===== RECORDS FOR THIS EXERCISE

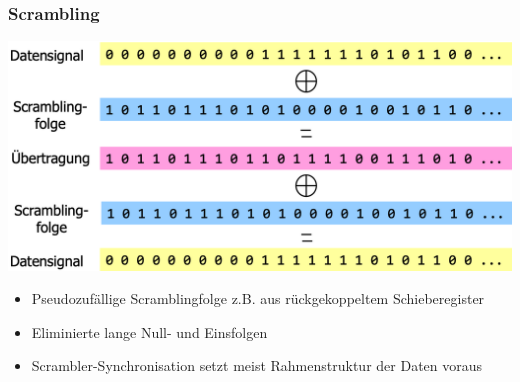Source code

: \subsubsection{Scrambling}
\begin{center}
    \includegraphics[width=\linewidth]{graphic/signale_analyisieren/Scrambling.png}
\end{center}
\vspace{-8pt}
\begin{itemize}
    \item Pseudozufällige Scramblingfolge z.B. aus rückgekoppeltem Schieberegister
    \item Eliminierte lange Null- und Einsfolgen
    \item Scrambler-Synchronisation setzt meist Rahmenstruktur der Daten voraus
\end{itemize}



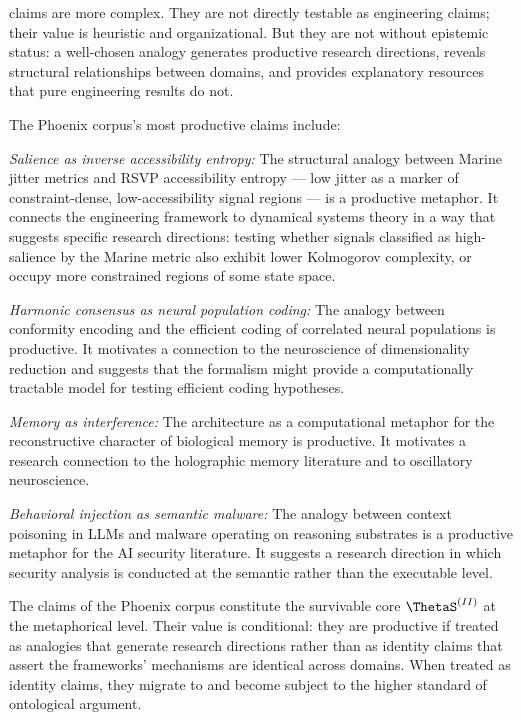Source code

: \LevelII{} claims are more complex. They are not directly
testable as engineering claims; their value is heuristic
and organizational. But they are not without epistemic
status: a well-chosen analogy generates productive
research directions, reveals structural relationships
between domains, and provides explanatory resources
that pure engineering results do not.

The Phoenix corpus's most productive \LevelII{} claims include:

\textit{Salience as inverse accessibility entropy:}
The structural analogy between Marine jitter metrics
and RSVP accessibility entropy --- low jitter as a
marker of constraint-dense, low-accessibility signal
regions --- is a productive metaphor. It connects the
engineering framework to dynamical systems theory in
a way that suggests specific research directions: testing
whether signals classified as high-salience by the Marine
metric also exhibit lower Kolmogorov complexity, or
occupy more constrained regions of some state space.

\textit{Harmonic consensus as neural population coding:}
The analogy between \HCFone{} conformity encoding and
the efficient coding of correlated neural populations
is productive. It motivates a connection to the
neuroscience of dimensionality reduction and suggests
that the \HCFone{} formalism might provide a computationally
tractable model for testing efficient coding hypotheses.

\textit{Memory as interference:} The \MEMeight{}
architecture as a computational metaphor for the
reconstructive character of biological memory is
productive. It motivates a research connection to
the holographic memory literature and to oscillatory
neuroscience.

\textit{Behavioral injection as semantic malware:}
The analogy between context poisoning in LLMs and
malware operating on reasoning substrates is a
productive metaphor for the AI security literature.
It suggests a research direction in which security
analysis is conducted at the semantic rather than
the executable level.

\begin{auditprop}
\label{ap:level2-productive}
The \LevelII{} claims of the Phoenix corpus constitute
the survivable core $\ThetaS^{(II)}$ at the metaphorical
level. Their value is conditional: they are productive
if treated as analogies that generate research directions
rather than as identity claims that assert the frameworks'
mechanisms are identical across domains. When treated
as identity claims, they migrate to \LevelIV{} and
become subject to the higher standard of ontological
argument.
\end{auditprop}

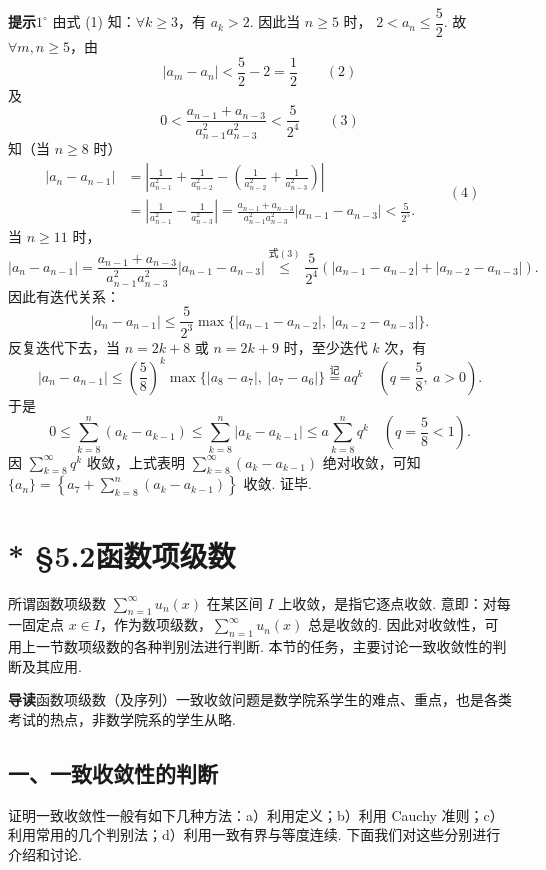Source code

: \documentclass[UTF8,12pt,a4paper,fontset=fandol]{ctexart}
\begin{document}
\noindent\textbf{提示}\quad $1^\circ$ 由式 (1) 知：$\forall k\ge3$，有 $a_k>2$. 因此当 $n\ge5$ 时，
$2<a_n\le\dfrac52$. 故 $\forall m,n\ge5$，由
\[
  |a_m-a_n|<\frac52-2=\frac12
\qquad(2)
\]
及
\[
  0<\frac{a_{n-1}+a_{n-3}}{a_{n-1}^2a_{n-3}^2}<\frac5{2^4}
\qquad(3)
\]
知（当 $n\ge8$ 时）
\begin{equation}
\begin{aligned}
|a_n-a_{n-1}|
&=\left|\frac1{a_{n-1}^2}+\frac1{a_{n-2}^2}
 -\left(\frac1{a_{n-2}^2}+\frac1{a_{n-3}^2}\right)\right|\\
&=\left|\frac1{a_{n-1}^2}-\frac1{a_{n-3}^2}\right|
=\frac{a_{n-1}+a_{n-3}}{a_{n-1}^2a_{n-3}^2}|a_{n-1}-a_{n-3}|
<\frac5{2^5}.
\end{aligned}
\qquad(4)
\end{equation}
当 $n\ge11$ 时，
\[
  |a_n-a_{n-1}|=\frac{a_{n-1}+a_{n-3}}{a_{n-1}^2a_{n-3}^2}|a_{n-1}-a_{n-3}|
  \stackrel{\text{式}(3)}{\le}\frac5{2^4}\left(|a_{n-1}-a_{n-2}|+|a_{n-2}-a_{n-3}|\right).
\]
因此有迭代关系：
\[
  |a_n-a_{n-1}|\le\frac5{2^3}\max\{|a_{n-1}-a_{n-2}|,\ |a_{n-2}-a_{n-3}|\}.
\]
反复迭代下去，当 $n=2k+8$ 或 $n=2k+9$ 时，至少迭代 $k$ 次，有
\[
  |a_n-a_{n-1}|\le\left(\frac58\right)^k
  \max\{|a_8-a_7|,\ |a_7-a_6|\}\stackrel{\text{记}}{=}aq^k
  \quad\left(q=\frac58,\ a>0\right).
\]
于是
\[
  0\le\sum_{k=8}^n(a_k-a_{k-1})
  \le\sum_{k=8}^n|a_k-a_{k-1}|
  \le a\sum_{k=8}^nq^k\quad\left(q=\frac58<1\right).
\]
因 $\sum_{k=8}^{\infty}q^k$ 收敛，上式表明
$\sum_{k=8}^{\infty}(a_k-a_{k-1})$ 绝对收敛，可知
$\{a_n\}=\left\{a_7+\sum_{k=8}^n(a_k-a_{k-1})\right\}$ 收敛. 证毕.

\section*{* §5.2\quad 函数项级数}

所谓函数项级数 $\displaystyle\sum_{n=1}^{\infty}u_n(x)$ 在某区间 $I$ 上收敛，是指它逐点收敛. 意即：对每一固定点
$x\in I$，作为数项级数，$\displaystyle\sum_{n=1}^{\infty}u_n(x)$ 总是收敛的. 因此对收敛性，可用上一节数项级数的各种判别法进行判断. 本节的任务，主要讨论一致收敛性的判断及其应用.

\noindent\textbf{导读}\quad 函数项级数（及序列）一致收敛问题是数学院系学生的难点、重点，也是各类考试的热点，非数学院系的学生从略.

\subsection*{一、一致收敛性的判断}

证明一致收敛性一般有如下几种方法：a）利用定义；b）利用 Cauchy 准则；c）利用常用的几个判别法；d）利用一致有界与等度连续. 下面我们对这些分别进行介绍和讨论.
\end{document}
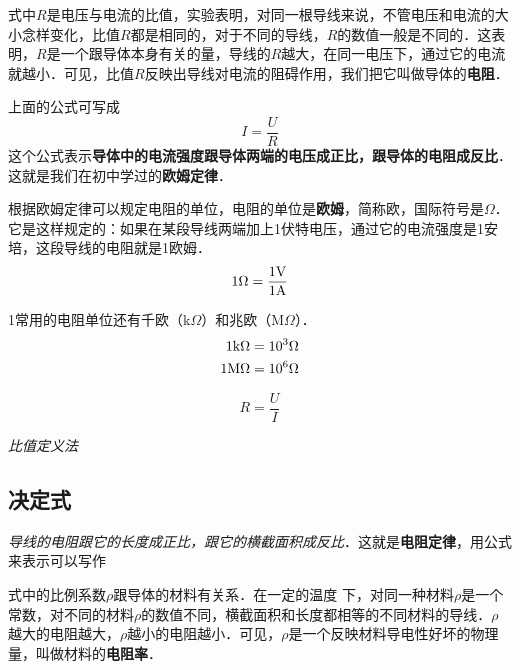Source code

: \documentclass[10pt,cn]{elegantbook}
\begin{document}
      式中$R$是电压与电流的比值，实验表明，对同一根导线来说，不管电压和电流的大小念样变化，比值$R$都是相同的，对于不同的导线，$R$的数值一般是不同的．这表明，$R$是一个跟导体本身有关的量，导线的$R$越大，在同一电压下，通过它的电流就越小．可见，比值$R$反映出导线对电流的阻碍作用，我们把它叫做导体的\textbf{电阻}．
      
      上面的公式可写成
      \[I=\frac{U}{R}\]
      这个公式表示\textbf{导体中的电流强度跟导体两端的电压成正比，跟导体的电阻成反比}．这就是我们在初中学过的\textbf{欧姆定律}．
      
      根据欧姆定律可以规定电阻的单位，电阻的单位是\textbf{欧姆}，简称欧，国际符号是$\Omega$． 它是这样规定的：如果在某段导线两端加上1伏特电压，通过它的电流强度是1安培，这段导线的电阻就是1欧姆．
      \[1\Omega=\frac{1{\rm V}}{1{\rm A}} \]
      
      1常用的电阻单位还有千欧（k$\Omega$）和兆欧（M$\Omega$）．
      \[\begin{split}
      	1{\rm k}\Omega&= 10^{3}\Omega\\
      	1{\rm M}\Omega&=10^{6}\Omega
      \end{split}\]
      
      
      
      $$R=\dfrac{U}{I}$$
      
      \textit{比值定义法}
      
      \subsection{决定式}
      
      \textit{导线的电阻跟它的长度成正比，跟它的横截面积成反比}．这就是\textbf{电阻定律}，用公式来表示可以写作
      \begin{center}
      \end{center}
    
     
      式中的比例系数$\rho$跟导体的材料有关系．在一定的温度
      下，对同一种材料$\rho$是一个常数，对不同的材料$\rho$的数值不同，横截面积和长度都相等的不同材料的导线．$\rho$越大的电阻越大，$\rho$越小的电阻越小．可见，$\rho$是一个反映材料导电性好坏的物理量，叫做材料的\textbf{电阻率}．
      
\end{document}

==========

• _ASSIGNMENT_
Wherever the string "motivates" appears in the listing above, show the whole line.

• _ANSWER BELOW_
is productive. It motivates a connection to the
productive. It motivates a research connection to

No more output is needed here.